PROBLEM DETAILS | Filter the listing so that only lines with the word "students" remain.

DATA SHOWN |
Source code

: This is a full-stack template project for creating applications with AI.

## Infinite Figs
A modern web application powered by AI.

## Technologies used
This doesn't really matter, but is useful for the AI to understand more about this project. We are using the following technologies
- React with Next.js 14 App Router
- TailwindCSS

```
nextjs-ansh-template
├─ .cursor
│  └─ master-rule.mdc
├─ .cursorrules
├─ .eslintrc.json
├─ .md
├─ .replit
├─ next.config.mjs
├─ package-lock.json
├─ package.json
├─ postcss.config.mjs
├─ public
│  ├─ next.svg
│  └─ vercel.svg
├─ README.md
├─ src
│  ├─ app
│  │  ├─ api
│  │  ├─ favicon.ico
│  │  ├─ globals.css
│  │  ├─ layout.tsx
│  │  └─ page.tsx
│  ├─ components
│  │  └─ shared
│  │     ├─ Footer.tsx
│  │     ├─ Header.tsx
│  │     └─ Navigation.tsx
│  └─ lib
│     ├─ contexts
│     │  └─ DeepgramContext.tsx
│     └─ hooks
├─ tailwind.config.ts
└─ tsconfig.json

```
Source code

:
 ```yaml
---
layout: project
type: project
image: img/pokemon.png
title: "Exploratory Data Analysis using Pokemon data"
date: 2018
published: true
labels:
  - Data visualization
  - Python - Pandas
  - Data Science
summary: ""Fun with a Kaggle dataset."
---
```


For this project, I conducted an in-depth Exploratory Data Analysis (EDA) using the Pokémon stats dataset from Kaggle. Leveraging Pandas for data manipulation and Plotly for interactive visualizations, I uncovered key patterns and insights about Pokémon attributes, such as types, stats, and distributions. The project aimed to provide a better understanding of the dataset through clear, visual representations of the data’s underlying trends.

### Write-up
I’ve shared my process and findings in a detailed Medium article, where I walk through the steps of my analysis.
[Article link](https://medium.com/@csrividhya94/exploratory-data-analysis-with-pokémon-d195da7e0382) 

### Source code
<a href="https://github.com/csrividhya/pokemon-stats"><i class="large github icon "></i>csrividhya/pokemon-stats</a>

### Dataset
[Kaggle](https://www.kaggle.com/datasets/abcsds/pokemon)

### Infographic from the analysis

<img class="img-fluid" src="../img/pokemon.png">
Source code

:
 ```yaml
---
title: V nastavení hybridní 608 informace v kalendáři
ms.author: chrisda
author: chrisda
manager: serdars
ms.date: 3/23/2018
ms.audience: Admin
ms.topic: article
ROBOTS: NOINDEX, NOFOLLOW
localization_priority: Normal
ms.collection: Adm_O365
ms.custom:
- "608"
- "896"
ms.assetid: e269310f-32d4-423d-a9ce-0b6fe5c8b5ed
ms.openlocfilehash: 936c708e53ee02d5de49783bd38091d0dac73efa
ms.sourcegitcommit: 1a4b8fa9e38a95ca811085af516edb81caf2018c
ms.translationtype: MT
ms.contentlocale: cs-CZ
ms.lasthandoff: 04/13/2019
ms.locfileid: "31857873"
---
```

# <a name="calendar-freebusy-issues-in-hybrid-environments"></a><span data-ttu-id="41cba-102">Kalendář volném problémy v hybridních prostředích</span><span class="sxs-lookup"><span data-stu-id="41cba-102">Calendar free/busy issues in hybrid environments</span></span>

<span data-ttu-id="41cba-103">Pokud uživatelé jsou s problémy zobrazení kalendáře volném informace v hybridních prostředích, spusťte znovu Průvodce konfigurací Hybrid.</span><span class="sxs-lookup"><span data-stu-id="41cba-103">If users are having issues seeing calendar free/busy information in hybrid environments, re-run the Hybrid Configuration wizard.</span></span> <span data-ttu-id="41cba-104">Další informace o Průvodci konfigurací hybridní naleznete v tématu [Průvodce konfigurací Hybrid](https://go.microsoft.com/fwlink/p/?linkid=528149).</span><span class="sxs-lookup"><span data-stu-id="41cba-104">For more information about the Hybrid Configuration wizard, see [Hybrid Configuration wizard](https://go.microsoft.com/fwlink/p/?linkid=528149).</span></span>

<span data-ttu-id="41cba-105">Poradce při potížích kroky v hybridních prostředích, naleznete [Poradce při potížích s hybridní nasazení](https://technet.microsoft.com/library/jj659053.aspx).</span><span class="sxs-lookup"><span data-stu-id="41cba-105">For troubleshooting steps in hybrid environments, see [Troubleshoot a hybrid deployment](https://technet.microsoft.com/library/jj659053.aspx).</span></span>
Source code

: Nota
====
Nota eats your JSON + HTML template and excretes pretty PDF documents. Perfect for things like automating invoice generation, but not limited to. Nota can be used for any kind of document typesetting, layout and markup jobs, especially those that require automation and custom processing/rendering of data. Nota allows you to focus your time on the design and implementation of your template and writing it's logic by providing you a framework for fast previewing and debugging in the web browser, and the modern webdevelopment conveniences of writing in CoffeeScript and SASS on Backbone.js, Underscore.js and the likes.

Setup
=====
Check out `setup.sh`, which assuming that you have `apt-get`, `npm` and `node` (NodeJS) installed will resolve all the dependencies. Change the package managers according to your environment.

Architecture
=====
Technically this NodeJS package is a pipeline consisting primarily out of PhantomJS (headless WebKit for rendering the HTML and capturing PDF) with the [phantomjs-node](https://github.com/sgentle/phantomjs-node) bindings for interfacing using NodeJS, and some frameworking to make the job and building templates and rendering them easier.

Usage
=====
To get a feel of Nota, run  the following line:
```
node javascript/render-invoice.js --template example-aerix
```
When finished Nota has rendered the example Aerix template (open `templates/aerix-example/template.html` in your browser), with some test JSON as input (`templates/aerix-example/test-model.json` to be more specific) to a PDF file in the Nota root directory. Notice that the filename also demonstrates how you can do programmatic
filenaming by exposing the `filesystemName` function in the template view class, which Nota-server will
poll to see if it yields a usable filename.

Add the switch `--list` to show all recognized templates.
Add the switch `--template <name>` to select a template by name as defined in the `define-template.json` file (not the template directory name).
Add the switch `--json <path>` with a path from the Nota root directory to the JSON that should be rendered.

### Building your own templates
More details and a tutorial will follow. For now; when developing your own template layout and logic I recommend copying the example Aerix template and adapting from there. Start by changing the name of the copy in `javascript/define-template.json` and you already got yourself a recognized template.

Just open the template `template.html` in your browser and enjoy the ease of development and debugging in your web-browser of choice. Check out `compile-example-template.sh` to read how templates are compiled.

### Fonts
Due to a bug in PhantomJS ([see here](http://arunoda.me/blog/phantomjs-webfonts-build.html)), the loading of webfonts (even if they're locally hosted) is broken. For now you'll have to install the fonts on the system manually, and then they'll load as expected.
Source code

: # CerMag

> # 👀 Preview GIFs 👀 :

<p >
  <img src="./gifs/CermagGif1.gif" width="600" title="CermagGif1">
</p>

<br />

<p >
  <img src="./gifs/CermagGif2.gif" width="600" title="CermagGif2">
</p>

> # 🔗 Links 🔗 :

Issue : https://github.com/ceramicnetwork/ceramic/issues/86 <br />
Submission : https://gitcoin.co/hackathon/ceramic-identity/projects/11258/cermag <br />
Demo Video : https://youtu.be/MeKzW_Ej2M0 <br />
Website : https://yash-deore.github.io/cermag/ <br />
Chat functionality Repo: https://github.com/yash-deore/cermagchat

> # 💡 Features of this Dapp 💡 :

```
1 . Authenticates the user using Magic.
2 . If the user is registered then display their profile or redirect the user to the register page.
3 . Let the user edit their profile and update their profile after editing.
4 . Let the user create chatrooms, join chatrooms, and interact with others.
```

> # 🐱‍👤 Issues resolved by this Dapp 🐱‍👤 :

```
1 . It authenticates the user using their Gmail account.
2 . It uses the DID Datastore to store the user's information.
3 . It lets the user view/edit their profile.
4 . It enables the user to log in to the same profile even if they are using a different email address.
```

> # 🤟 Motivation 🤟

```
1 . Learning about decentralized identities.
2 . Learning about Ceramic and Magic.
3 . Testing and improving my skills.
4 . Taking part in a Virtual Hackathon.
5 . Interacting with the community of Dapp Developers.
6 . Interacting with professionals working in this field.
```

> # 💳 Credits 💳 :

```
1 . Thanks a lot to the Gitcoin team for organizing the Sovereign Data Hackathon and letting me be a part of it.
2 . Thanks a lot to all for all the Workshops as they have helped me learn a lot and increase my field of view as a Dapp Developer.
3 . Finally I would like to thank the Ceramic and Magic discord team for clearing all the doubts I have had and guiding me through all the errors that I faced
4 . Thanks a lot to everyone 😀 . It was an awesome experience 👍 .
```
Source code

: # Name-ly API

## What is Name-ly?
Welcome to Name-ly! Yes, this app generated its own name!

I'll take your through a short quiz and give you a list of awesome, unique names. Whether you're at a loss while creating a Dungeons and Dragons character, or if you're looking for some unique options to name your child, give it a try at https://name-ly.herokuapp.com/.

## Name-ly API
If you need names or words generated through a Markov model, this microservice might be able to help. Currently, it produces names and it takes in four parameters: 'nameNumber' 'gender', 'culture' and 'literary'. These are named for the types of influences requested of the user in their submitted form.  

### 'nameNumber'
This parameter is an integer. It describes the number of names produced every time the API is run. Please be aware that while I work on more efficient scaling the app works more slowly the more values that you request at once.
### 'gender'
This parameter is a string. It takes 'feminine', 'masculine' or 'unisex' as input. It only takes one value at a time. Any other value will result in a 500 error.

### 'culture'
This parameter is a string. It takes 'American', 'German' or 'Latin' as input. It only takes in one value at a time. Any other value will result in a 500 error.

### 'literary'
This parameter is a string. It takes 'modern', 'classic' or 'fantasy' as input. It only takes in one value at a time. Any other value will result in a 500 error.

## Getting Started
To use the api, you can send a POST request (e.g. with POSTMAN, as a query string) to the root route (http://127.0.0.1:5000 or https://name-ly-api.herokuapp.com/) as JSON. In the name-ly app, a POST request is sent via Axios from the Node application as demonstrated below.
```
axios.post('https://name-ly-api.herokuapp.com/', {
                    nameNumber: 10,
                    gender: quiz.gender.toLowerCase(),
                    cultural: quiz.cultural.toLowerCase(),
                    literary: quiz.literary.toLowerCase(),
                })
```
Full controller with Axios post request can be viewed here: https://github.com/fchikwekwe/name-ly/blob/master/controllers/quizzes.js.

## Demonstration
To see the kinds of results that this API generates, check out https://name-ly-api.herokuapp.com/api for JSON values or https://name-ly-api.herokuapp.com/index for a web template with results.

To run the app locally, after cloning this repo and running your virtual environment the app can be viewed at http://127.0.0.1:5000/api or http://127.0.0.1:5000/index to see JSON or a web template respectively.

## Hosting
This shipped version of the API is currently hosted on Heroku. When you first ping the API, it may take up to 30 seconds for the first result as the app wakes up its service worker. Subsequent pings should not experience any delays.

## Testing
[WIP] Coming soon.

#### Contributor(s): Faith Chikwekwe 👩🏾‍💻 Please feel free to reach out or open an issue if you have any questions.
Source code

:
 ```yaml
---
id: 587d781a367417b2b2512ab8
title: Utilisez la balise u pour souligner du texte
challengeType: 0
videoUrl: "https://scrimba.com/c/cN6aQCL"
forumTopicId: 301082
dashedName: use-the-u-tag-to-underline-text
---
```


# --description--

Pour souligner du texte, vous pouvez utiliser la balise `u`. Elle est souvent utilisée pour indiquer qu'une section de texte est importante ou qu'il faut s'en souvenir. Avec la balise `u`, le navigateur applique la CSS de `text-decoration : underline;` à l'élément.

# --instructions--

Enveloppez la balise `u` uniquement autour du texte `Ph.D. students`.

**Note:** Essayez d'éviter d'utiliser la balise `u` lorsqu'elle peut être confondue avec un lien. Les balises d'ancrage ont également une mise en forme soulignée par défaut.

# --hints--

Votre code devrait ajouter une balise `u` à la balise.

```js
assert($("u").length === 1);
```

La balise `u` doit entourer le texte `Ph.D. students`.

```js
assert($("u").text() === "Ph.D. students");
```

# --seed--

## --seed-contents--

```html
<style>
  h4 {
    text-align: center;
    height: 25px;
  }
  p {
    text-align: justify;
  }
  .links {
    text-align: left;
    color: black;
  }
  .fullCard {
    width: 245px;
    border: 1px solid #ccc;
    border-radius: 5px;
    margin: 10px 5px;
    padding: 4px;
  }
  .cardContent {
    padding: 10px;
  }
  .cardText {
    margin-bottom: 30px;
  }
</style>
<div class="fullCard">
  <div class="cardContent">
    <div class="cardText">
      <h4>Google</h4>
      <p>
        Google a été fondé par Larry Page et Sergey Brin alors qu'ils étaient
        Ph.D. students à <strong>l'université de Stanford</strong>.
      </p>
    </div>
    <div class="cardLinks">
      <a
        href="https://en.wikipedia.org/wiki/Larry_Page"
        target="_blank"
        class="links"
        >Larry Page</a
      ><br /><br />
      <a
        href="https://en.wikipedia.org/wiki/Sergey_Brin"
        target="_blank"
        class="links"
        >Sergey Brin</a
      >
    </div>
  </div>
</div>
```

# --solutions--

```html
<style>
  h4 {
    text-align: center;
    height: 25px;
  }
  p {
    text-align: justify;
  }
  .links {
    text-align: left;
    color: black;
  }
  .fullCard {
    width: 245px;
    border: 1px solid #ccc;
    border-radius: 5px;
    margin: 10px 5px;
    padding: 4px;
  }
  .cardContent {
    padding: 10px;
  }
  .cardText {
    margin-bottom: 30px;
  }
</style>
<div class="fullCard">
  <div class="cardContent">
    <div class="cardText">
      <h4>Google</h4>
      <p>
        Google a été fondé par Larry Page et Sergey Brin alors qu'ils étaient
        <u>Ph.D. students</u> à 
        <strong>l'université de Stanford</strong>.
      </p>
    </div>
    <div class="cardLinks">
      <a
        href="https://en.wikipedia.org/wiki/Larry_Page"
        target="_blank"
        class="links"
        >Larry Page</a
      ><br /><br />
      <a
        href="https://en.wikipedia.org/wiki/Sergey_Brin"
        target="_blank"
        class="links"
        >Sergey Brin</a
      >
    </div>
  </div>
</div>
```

WORKED SOLUTION |
Enveloppez la balise `u` uniquement autour du texte `Ph.D. students`.
La balise `u` doit entourer le texte `Ph.D. students`.
assert($("u").text() === "Ph.D. students");
        Ph.D. students à <strong>l'université de Stanford</strong>.
        <u>Ph.D. students</u> à 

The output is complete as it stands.